Einstimmigkeit im kleinen Kreis

Der Förderverein hatte an diesem Montag drei Rücktritte zu bedauern. Der Wattwiler Bruno Schlegel zieht ins Tessin um, die Bütschwiler Schulratspräsidentin Le Bich Näf will ihr Zeitbudget neu einteilen und der Kantonsrat Donat Ledergerber wird sich verstärkt seinen Aufgaben als Generalsekretär des Gesundheitsdepartements widmen. Die Mitgliederversammlung bestätigte einstimmig die Ersatzwahl von Markus Hänsli (Berufs- und Weiterbildungszentrum Toggenburg BWZ) und des Kantonsrats Christoph Thurnherr (ebenfalls BWZ). Auch die Jahresrechnung 2016, der Revisionsbericht sowie das Budget 2017 wurden einstimmig angenommen.
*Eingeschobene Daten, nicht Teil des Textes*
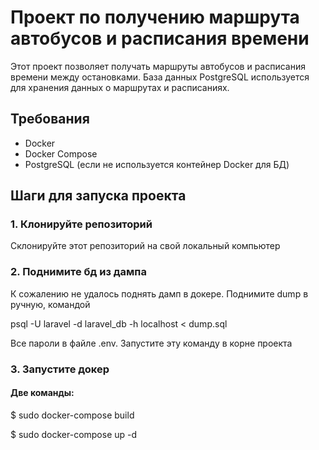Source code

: # Проект по получению маршрута автобусов и расписания времени

Этот проект позволяет получать маршруты автобусов и расписания времени между остановками. База данных PostgreSQL используется для хранения данных о маршрутах и расписаниях.

## Требования

- Docker
- Docker Compose
- PostgreSQL (если не используется контейнер Docker для БД)

## Шаги для запуска проекта

### 1. Клонируйте репозиторий

Склонируйте этот репозиторий на свой локальный компьютер

### 2. Поднимите бд из дампа
К сожалению не удалось поднять дамп в докере.
Поднимите dump в ручную, командой

psql -U laravel -d laravel_db -h localhost < dump.sql

Все пароли в файле .env.
Запустите эту команду в корне проекта

### 3. Запустите докер
#### Две команды:
$ sudo docker-compose build 

$ sudo docker-compose up -d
Der Förderverein Bildungsstandort Toggenburg wurde am 11. Juli 2013 gegründet und hat knapp 100 private und institutionelle Mitglieder. Bisher habe sich der Verein fast ausschliesslich auf die Berufs- und Kantonsschule fokussiert, nun könne er sich auf weitere zentrale Aspekte der Bildungspolitik im Toggenburg konzentrieren und diese aktiv bewirtschaften. Themen wie die Oberstufenentwicklung oder Sonderpädagogik seien wichtige Anliegen. Wie es Mathias Müller zusammenfasste: «Es geht schlussendlich nicht nur um den Bildungsstandort, von Primar- bis Mittelschule, sondern um Standortvorteile für das gesamte Toggenburg.»